(PROVIDED INFORMATION Opens)

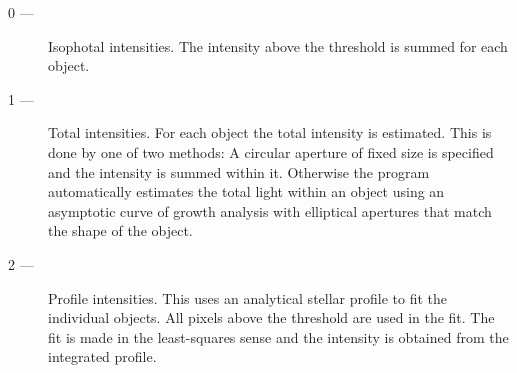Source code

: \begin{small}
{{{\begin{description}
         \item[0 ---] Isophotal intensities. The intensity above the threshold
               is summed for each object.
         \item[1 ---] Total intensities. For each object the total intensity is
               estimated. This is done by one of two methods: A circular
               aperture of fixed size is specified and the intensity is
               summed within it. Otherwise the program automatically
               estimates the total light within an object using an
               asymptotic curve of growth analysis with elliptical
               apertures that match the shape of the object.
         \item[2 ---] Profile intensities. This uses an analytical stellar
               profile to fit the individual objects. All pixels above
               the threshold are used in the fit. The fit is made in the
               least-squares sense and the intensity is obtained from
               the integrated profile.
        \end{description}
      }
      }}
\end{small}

(PROVIDED INFORMATION Closes)
(PROVIDED INFORMATION Opens)

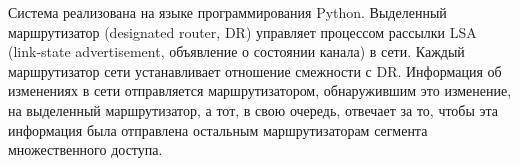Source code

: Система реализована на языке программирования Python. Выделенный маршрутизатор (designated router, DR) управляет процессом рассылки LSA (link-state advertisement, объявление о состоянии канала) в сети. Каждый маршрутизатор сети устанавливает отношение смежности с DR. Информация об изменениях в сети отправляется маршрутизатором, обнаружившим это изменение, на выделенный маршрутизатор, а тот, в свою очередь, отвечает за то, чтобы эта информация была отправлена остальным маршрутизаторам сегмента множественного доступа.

(PROVIDED INFORMATION Closes)

## REQUIRED ACTION
Gather each line from the listing above that holds "within".

## RESULT OF THIS EXERCISE
               summed within it. Otherwise the program automatically
               estimates the total light within an object using an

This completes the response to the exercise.